Exercise instructions: Give back an exact copy of the lines in the records below, from the line that has "在api响应码中，要求所有请" through the line that has "在http标准请求方法中，并", and nothing besides.
(Record excerpts)
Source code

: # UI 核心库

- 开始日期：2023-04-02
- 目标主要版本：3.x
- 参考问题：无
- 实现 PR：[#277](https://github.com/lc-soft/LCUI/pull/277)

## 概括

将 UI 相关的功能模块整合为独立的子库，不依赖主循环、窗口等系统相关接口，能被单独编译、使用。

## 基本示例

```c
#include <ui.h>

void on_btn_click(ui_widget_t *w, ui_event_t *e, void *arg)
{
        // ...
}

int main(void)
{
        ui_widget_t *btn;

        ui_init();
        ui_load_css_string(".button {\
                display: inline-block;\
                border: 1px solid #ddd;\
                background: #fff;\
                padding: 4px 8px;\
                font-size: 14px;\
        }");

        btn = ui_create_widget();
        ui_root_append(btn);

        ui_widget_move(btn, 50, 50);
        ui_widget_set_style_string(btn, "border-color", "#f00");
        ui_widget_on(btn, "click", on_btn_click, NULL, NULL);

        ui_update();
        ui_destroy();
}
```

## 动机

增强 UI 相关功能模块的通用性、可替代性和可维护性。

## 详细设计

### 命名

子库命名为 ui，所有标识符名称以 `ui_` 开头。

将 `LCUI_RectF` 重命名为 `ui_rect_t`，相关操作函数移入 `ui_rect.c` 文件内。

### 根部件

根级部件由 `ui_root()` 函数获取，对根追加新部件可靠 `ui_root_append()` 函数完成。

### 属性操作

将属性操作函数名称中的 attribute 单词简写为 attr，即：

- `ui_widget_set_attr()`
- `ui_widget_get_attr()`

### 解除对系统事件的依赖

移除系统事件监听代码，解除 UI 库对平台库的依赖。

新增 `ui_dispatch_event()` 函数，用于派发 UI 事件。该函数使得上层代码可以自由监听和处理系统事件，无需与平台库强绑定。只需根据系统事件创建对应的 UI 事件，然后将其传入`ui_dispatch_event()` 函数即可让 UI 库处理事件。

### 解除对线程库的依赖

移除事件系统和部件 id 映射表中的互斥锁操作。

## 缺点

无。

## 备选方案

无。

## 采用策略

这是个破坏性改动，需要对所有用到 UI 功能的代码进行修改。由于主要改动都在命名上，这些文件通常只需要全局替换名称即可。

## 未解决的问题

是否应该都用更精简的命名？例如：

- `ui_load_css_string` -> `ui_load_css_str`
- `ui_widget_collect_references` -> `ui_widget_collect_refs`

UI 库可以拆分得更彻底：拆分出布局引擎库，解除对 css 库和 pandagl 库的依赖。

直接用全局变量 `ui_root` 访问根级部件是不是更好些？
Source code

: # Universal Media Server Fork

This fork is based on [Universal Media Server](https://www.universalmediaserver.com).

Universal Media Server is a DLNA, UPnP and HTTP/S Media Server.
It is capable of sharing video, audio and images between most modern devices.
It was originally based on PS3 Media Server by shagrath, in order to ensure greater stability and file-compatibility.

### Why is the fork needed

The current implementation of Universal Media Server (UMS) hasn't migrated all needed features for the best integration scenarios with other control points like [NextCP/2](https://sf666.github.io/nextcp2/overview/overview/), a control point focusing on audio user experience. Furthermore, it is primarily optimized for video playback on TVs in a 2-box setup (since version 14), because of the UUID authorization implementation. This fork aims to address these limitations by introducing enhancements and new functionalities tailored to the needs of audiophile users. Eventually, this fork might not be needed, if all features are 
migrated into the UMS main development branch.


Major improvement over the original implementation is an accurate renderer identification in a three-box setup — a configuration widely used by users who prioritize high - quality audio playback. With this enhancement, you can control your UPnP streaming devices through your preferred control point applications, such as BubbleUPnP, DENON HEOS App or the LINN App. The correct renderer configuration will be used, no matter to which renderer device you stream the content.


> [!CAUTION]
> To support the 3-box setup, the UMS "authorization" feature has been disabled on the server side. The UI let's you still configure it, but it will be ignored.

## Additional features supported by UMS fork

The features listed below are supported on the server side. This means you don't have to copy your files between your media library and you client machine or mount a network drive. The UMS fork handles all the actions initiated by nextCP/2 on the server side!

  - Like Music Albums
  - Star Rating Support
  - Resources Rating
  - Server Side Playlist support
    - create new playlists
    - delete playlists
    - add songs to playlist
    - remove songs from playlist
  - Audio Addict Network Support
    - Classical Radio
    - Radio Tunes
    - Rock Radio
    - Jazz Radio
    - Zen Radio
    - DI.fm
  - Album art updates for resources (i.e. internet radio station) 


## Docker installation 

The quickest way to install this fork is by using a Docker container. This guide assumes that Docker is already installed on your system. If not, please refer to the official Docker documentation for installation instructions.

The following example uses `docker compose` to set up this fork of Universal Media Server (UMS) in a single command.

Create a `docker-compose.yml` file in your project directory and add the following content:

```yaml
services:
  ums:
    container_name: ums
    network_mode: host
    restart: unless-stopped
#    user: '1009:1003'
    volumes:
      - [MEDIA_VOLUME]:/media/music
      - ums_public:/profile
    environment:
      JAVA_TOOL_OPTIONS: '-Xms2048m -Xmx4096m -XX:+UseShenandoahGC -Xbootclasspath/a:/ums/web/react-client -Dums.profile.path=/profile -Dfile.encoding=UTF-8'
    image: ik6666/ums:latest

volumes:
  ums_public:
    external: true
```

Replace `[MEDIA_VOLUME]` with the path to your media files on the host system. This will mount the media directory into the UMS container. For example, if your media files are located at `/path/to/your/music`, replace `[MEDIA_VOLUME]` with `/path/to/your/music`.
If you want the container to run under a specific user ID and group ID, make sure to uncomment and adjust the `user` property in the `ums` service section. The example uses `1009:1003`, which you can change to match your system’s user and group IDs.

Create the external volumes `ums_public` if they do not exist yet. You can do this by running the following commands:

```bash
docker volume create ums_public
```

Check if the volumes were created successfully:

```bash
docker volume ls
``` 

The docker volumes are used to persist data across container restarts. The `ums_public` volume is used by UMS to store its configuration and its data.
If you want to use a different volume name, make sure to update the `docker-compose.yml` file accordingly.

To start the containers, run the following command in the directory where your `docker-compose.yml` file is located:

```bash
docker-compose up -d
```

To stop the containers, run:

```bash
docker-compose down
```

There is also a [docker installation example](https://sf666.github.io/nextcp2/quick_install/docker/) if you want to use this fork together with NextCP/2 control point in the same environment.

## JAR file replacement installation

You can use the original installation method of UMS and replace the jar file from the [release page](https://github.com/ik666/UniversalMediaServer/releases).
(End Record excerpts)
(Record excerpts)
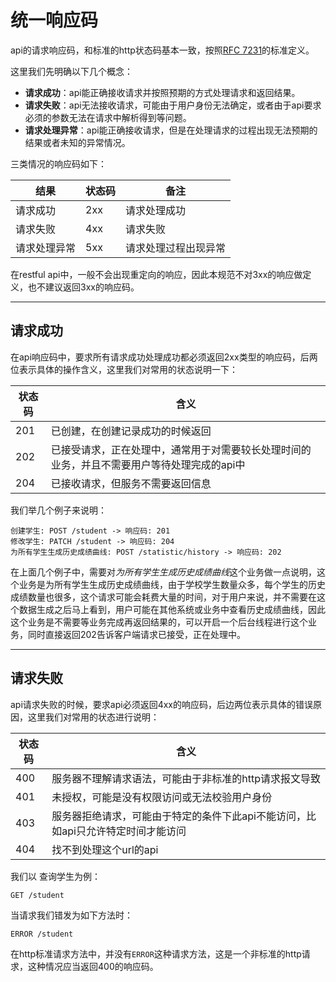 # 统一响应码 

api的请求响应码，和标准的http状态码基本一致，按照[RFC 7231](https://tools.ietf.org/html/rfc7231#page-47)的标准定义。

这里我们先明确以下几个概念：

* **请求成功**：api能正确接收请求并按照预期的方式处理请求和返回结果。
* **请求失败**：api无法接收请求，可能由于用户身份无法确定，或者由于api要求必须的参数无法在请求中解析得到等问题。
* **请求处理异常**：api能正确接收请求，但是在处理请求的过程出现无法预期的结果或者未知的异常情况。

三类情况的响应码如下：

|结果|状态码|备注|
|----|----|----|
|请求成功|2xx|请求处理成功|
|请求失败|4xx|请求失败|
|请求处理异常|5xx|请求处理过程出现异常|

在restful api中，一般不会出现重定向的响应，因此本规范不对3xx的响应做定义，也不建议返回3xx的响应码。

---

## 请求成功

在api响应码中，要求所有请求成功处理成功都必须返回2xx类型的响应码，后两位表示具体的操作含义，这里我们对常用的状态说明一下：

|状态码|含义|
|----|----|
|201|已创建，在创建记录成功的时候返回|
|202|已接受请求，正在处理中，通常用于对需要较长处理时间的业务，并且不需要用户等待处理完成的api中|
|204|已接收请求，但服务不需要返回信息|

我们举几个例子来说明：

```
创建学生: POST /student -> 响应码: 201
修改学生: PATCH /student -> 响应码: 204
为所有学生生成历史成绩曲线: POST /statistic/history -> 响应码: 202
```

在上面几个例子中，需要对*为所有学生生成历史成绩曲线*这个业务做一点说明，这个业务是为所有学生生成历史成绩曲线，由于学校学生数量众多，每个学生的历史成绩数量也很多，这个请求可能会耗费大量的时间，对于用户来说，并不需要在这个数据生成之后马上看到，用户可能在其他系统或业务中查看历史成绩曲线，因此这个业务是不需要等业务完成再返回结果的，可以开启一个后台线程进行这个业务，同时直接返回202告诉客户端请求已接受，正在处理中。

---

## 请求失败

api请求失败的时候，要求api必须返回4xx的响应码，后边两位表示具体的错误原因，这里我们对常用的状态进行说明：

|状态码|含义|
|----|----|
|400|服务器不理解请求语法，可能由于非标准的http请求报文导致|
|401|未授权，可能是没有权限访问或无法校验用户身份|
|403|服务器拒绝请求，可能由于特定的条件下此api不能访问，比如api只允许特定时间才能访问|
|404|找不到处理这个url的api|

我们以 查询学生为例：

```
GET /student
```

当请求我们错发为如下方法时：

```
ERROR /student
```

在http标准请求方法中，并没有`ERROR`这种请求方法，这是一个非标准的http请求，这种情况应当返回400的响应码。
(End Record excerpts)
Problem solution:
在api响应码中，要求所有请求成功处理成功都必须返回2xx类型的响应码，后两位表示具体的操作含义，这里我们对常用的状态说明一下：

|状态码|含义|
|----|----|
|201|已创建，在创建记录成功的时候返回|
|202|已接受请求，正在处理中，通常用于对需要较长处理时间的业务，并且不需要用户等待处理完成的api中|
|204|已接收请求，但服务不需要返回信息|

我们举几个例子来说明：

```
创建学生: POST /student -> 响应码: 201
修改学生: PATCH /student -> 响应码: 204
为所有学生生成历史成绩曲线: POST /statistic/history -> 响应码: 202
```

在上面几个例子中，需要对*为所有学生生成历史成绩曲线*这个业务做一点说明，这个业务是为所有学生生成历史成绩曲线，由于学校学生数量众多，每个学生的历史成绩数量也很多，这个请求可能会耗费大量的时间，对于用户来说，并不需要在这个数据生成之后马上看到，用户可能在其他系统或业务中查看历史成绩曲线，因此这个业务是不需要等业务完成再返回结果的，可以开启一个后台线程进行这个业务，同时直接返回202告诉客户端请求已接受，正在处理中。

---

## 请求失败

api请求失败的时候，要求api必须返回4xx的响应码，后边两位表示具体的错误原因，这里我们对常用的状态进行说明：

|状态码|含义|
|----|----|
|400|服务器不理解请求语法，可能由于非标准的http请求报文导致|
|401|未授权，可能是没有权限访问或无法校验用户身份|
|403|服务器拒绝请求，可能由于特定的条件下此api不能访问，比如api只允许特定时间才能访问|
|404|找不到处理这个url的api|

我们以 查询学生为例：

```
GET /student
```

当请求我们错发为如下方法时：

```
ERROR /student
```

在http标准请求方法中，并没有`ERROR`这种请求方法，这是一个非标准的http请求，这种情况应当返回400的响应码。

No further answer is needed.